Commission?

wwgsrevo

Expert
34
I know that I could search for this, but I already have, and there are too many varying answers and untrusted sources.

Can someone give me the breakdown of commissions on p&c, home, life?

This is for an agent that is on straight commission.

Also if anyone can specify what commission is paid depending on which company? i.e. State farm, allstate, progressive, nationwide, amfam, etc.

I am currently an "agent team member" and want to make more money. The work involved with this job is not worth 30k/yr with no renewals. but its a good start for me since I am new and learning fast. but in about a yr or so, I want to move to become my own agent. What do you guys recommend and how?
 
Take that $30k/year * at least 10% plus health insurance and that'll give you roughly what you'd have to "net" to be "even". You'd also have to factor in marketing and other expenses to give you a rough idea of apples to apples income.

Most agents would make more money doing what you're doing now than what they end up doing.

If you're serious about going out on your own you should talk to some clusters and indy shops to give you an idea of what you're looking at in real numbers. Most of the companies you listed are captive shops and you're pretty unlikely to be able to open shop that way.
 
Good Question!

When I worked for a carrier as a rep and another as a Sales Manager agents would often ask, how much commission do you pay. The General answer is 15/15. 15 for new business and 15 for renewal. The Reality is every company has a vast matrix on what they pay on certain risks. Youthful driver, certain credit score, ext.

30k, no renewals.... Time to call a cluster and build your own agency. You will make more in the first year and own a book.
 
15/15 sounds high. 15/10 is more in line with what I've heard or 10/10 with the captive shops like Allstate, but the bonus potential being significant.
 
Good Question!

When I worked for a carrier as a rep and another as a Sales Manager agents would often ask, how much commission do you pay. The General answer is 15/15. 15 for new business and 15 for renewal. The Reality is every company has a vast matrix on what they pay on certain risks. Youthful driver, certain credit score, ext.

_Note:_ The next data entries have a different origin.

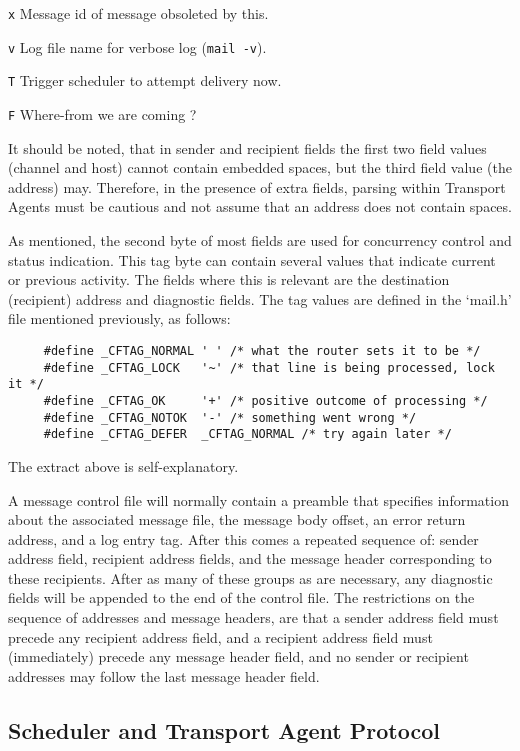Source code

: {\tt x}
Message id of message obsoleted by this.

{\tt v}
Log file name for verbose log ({\tt mail -v}).

{\tt T}
Trigger scheduler to attempt delivery now.

{\tt F}
Where-from we are coming ?               

It should be noted, that in sender and recipient fields the first two field
values (channel and host) cannot contain embedded spaces, but the third
field value (the address) may.  Therefore, in the presence of extra fields,
parsing within Transport Agents must be cautious and not assume that an
address does not contain spaces.

As mentioned, the second byte of most fields are used for concurrency
control and status indication.  This tag byte can contain several values
that indicate current or previous activity.  The fields where this is
relevant are the destination (recipient) address and diagnostic fields.
The tag values are defined in the `mail.h' file mentioned previously, as
follows:
\begin{verbatim}
     #define _CFTAG_NORMAL ' ' /* what the router sets it to be */
     #define _CFTAG_LOCK   '~' /* that line is being processed, lock it */
     #define _CFTAG_OK     '+' /* positive outcome of processing */
     #define _CFTAG_NOTOK  '-' /* something went wrong */
     #define _CFTAG_DEFER  _CFTAG_NORMAL /* try again later */
\end{verbatim}

The extract above is self-explanatory.

A message control file will normally contain a preamble that specifies
information about the associated message file, the message body offset, an
error return address, and a log entry tag.  After this comes a repeated
sequence of: sender address field, recipient address fields, and the
message header corresponding to these recipients.  After as many of these
groups as are necessary, any diagnostic fields will be appended to the end
of the control file.  The restrictions on the sequence of addresses and
message headers, are that a sender address field must precede any recipient
address field, and a recipient address field must (immediately) precede any
message header field, and no sender or recipient addresses may follow the
last message header field.






\subsection{Scheduler and Transport Agent Protocol}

30k, no renewals.... Time to call a cluster and build your own agency. You will make more in the first year and own a book.

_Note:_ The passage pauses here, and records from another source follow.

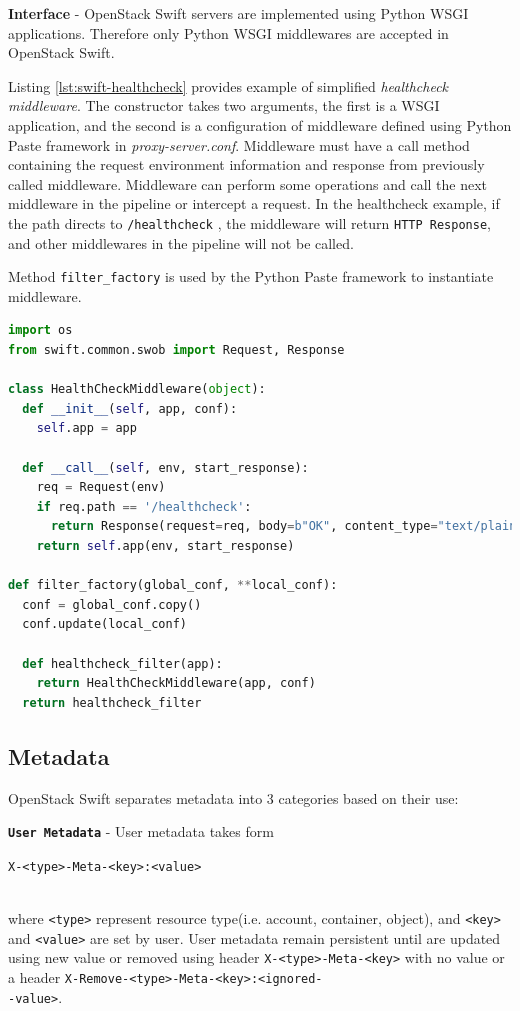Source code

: \documentclass{ExcelAtFIT}
\begin{document}
\textbf{Interface} - OpenStack Swift servers are implemented using Python WSGI applications. Therefore only Python WSGI middlewares are accepted in OpenStack Swift.

Listing \ref{lst:swift-healthcheck} provides example of simplified \textit{healthcheck middleware}. The constructor takes two arguments, the first is a WSGI application, and the second is a configuration of middleware defined using Python Paste framework in \textit{proxy-server.conf}. Middleware must have a call method containing the request environment information and response from previously called middleware. Middleware can perform some operations and call the next middleware in the pipeline or intercept a request. In the healthcheck example, if the path directs to \texttt{/healthcheck} , the middleware will return \texttt{HTTP Response}, and other middlewares in the pipeline will not be called.

Method \texttt{filter\_factory} is used by the Python Paste framework to instantiate middleware.

\begin{lstlisting}[language=Python, style=pythonStyle, caption=Example of healthcheck middleware in OpenStack Swift, label=lst:swift-healthcheck]
import os
from swift.common.swob import Request, Response

class HealthCheckMiddleware(object):
  def __init__(self, app, conf):
    self.app = app

  def __call__(self, env, start_response):
    req = Request(env)
    if req.path == '/healthcheck':
      return Response(request=req, body=b"OK", content_type="text/plain")(env, start_response)
    return self.app(env, start_response)

def filter_factory(global_conf, **local_conf):
  conf = global_conf.copy()
  conf.update(local_conf)

  def healthcheck_filter(app):
    return HealthCheckMiddleware(app, conf)
  return healthcheck_filter
\end{lstlisting}

\subsection{Metadata}
OpenStack Swift separates metadata into 3 categories based on their use:

\textbf{\texttt{User Metadata}} - User metadata takes form \\
\centerline{\texttt{X-<type>-Meta-<key>:<value>}}\\ where \texttt{<type>} represent resource type(i.e. account, container, object), and \texttt{<key>} and \texttt{<value>} are set by user. User metadata remain persistent until are updated using new value or removed using header \texttt{X-<type>-Meta-<key>} with no value or a header \texttt{X-Remove-<type>-Meta-<key>:<ignored-\\-value>}.
\end{document}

I know you are here to pimp your cluster. So will you put that in writing for the OP and post the agreement here on the forum?

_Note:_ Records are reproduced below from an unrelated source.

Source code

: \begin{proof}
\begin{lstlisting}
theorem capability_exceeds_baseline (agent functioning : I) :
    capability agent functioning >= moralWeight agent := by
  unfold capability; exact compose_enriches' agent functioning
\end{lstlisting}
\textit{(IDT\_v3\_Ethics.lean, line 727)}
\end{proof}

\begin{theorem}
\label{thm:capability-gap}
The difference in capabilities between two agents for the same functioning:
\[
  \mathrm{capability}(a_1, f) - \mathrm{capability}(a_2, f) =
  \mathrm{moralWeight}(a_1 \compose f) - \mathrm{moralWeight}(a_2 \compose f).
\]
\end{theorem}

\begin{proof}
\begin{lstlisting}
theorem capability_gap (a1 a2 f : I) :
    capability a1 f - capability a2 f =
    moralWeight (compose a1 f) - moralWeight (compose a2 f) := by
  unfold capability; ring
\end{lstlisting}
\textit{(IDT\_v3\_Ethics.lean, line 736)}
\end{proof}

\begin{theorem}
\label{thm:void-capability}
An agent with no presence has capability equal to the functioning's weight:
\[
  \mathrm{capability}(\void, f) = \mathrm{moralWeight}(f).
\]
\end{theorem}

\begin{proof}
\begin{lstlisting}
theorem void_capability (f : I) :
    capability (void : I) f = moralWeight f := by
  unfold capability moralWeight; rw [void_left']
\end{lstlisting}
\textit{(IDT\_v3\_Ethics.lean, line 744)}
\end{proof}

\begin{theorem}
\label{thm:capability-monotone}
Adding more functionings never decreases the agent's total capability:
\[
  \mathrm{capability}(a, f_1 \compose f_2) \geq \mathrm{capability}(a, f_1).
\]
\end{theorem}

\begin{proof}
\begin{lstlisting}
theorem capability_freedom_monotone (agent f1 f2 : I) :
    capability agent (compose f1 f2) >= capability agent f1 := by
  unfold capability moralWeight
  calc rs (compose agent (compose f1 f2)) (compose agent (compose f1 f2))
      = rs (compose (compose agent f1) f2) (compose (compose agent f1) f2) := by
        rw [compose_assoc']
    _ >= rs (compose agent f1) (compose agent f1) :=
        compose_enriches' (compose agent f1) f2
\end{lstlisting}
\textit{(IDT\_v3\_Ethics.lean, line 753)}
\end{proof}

Starting out, he will have to bear all the overhead with no renewals. He might gross 30k, but he is really going to have to hustle to net 30k. Using your 15%, he'll need to write 200k to gross 30k. Depending on his expenses, he might really need to write 300k to 400k of premium. While he does have experience writing insurance, he doesn't have experience doing it all on his own. We don't even know how much or how little support is provided by the agent.
 
Cool Consider any of these options:

Why join a group? What other options are there?

What are your options?
1. Buy an Independent Agency
a. Got to Agentequity.com to find one big enough that the carriers are well fed and plan on staying around after the new owner takes over.
2. Start from Scratch
a. Very difficult to get and feed multiple markets and get additional compensation for years
3. Join the RIGHT group
a. Many Markets, more compensation from day one, ownership, Lower than street cost for common agency tools.
4. Stay Captive but Switch carriers.
a. I had an agent ask me once, “Is it what you do or where you are at that you don't like?”
b. Will another captive carrier culture make you happy?
5. Join an agency or group that does your backroom support
a. Take a large commission cut
b. Often no ownership
c. Often no overrides
d. Often no bonus
e. Often no additional compensation

Why do Aggregators work for all parties involved?
1. The Carriers like it because:
a. Good groups Vet the agents.
b. Good groups ask their agents to be concerned with and control their books of business
c. Good Groups line up the correct products with the correct business plan
d. Good Groups can sell the Carriers product faster by offering more money and exciting 100’s of agents at a time instead of mom/pop shops. (One agent at a time)
2. The Agents like it when they join the right group because:
a. There is more money from Day one.
b. More access to carriers from day one.
c. There is training and support from Day one to help an agent through the learning curve.
d. There is no longer a DM making you write Life.
e. There is freedom to run your business the way you want.
f. There is little to no commitment to produce.
3. The Good Group likes it because:
a. They get a % of the pie.
b. They can negotiate the power of the group with more agents and more geographical spread and share the benefit more.

There are so many options when starting out and going Independent! Slow down and consider them all!

My Retort to your concern writing 200K in WP in one year...

“My largest year with my captive carrier was $377,000 in written premium. Even during my non-compete period I wrote $395,000 in written premium with ONE of my many carriers. ” - Former Captive Agent
 
Shawn, I think you're missing a KEY point here, this is an employee that probably has an employee mentality that's thinking about the grass being greener. If you want to make serious money as an independent agent, you can't just be hungry, you have to be starving. You need to have a solid plan, work hard, work smart, have good funding, and work work work. The employee mentality won't get there. If that person isn't ready to run at that full speed with the drive and resilience to keep that pace up, it's not going to be a success story.